ACTIVITY
Reproduce all entries word for word.

AVAILABLE DATA
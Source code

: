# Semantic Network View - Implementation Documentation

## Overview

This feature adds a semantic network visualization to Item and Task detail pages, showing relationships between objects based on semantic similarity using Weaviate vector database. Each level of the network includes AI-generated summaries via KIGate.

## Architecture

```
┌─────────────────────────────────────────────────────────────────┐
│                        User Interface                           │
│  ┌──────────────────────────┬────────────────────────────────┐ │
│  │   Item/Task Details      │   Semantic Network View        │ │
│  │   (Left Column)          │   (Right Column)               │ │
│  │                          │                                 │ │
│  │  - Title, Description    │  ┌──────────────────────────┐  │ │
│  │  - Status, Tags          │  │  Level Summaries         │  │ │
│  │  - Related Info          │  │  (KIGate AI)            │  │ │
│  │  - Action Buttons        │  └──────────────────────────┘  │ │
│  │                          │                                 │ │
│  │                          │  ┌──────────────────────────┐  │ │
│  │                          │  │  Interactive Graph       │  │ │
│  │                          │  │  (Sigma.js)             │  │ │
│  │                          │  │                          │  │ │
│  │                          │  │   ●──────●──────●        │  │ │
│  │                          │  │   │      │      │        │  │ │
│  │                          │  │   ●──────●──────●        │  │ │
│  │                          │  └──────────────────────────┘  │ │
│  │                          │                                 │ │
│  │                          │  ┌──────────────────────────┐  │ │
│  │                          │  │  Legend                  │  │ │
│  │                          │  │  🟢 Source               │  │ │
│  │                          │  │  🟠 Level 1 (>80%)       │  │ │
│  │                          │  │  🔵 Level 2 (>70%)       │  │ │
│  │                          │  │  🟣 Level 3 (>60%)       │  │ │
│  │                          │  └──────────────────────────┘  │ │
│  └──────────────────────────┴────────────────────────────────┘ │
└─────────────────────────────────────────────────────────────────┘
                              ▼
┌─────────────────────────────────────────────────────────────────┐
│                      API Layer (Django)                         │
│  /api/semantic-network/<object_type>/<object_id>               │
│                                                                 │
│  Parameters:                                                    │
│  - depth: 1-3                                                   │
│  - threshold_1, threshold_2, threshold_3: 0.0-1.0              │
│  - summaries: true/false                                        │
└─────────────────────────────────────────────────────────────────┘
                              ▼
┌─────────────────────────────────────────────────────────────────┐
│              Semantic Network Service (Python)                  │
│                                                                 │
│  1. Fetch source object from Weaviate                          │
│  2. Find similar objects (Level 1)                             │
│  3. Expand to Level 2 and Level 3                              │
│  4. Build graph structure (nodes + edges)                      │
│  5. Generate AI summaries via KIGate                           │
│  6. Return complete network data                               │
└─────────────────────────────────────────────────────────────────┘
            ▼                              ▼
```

EXERCISE OUTPUT
Source code

:# Semantic Network View - Implementation Documentation

## Overview

This feature adds a semantic network visualization to Item and Task detail pages, showing relationships between objects based on semantic similarity using Weaviate vector database. Each level of the network includes AI-generated summaries via KIGate.

## Architecture

```
┌─────────────────────────────────────────────────────────────────┐
│                        User Interface                           │
│  ┌──────────────────────────┬────────────────────────────────┐ │
│  │   Item/Task Details      │   Semantic Network View        │ │
│  │   (Left Column)          │   (Right Column)               │ │
│  │                          │                                 │ │
│  │  - Title, Description    │  ┌──────────────────────────┐  │ │
│  │  - Status, Tags          │  │  Level Summaries         │  │ │
│  │  - Related Info          │  │  (KIGate AI)            │  │ │
│  │  - Action Buttons        │  └──────────────────────────┘  │ │
│  │                          │                                 │ │
│  │                          │  ┌──────────────────────────┐  │ │
│  │                          │  │  Interactive Graph       │  │ │
│  │                          │  │  (Sigma.js)             │  │ │
│  │                          │  │                          │  │ │
│  │                          │  │   ●──────●──────●        │  │ │
│  │                          │  │   │      │      │        │  │ │
│  │                          │  │   ●──────●──────●        │  │ │
│  │                          │  └──────────────────────────┘  │ │
│  │                          │                                 │ │
│  │                          │  ┌──────────────────────────┐  │ │
│  │                          │  │  Legend                  │  │ │
│  │                          │  │  🟢 Source               │  │ │
│  │                          │  │  🟠 Level 1 (>80%)       │  │ │
│  │                          │  │  🔵 Level 2 (>70%)       │  │ │
│  │                          │  │  🟣 Level 3 (>60%)       │  │ │
│  │                          │  └──────────────────────────┘  │ │
│  └──────────────────────────┴────────────────────────────────┘ │
└─────────────────────────────────────────────────────────────────┘
                              ▼
┌─────────────────────────────────────────────────────────────────┐
│                      API Layer (Django)                         │
│  /api/semantic-network/<object_type>/<object_id>               │
│                                                                 │
│  Parameters:                                                    │
│  - depth: 1-3                                                   │
│  - threshold_1, threshold_2, threshold_3: 0.0-1.0              │
│  - summaries: true/false                                        │
└─────────────────────────────────────────────────────────────────┘
                              ▼
┌─────────────────────────────────────────────────────────────────┐
│              Semantic Network Service (Python)                  │
│                                                                 │
│  1. Fetch source object from Weaviate                          │
│  2. Find similar objects (Level 1)                             │
│  3. Expand to Level 2 and Level 3                              │
│  4. Build graph structure (nodes + edges)                      │
│  5. Generate AI summaries via KIGate                           │
│  6. Return complete network data                               │
└─────────────────────────────────────────────────────────────────┘
            ▼                              ▼
```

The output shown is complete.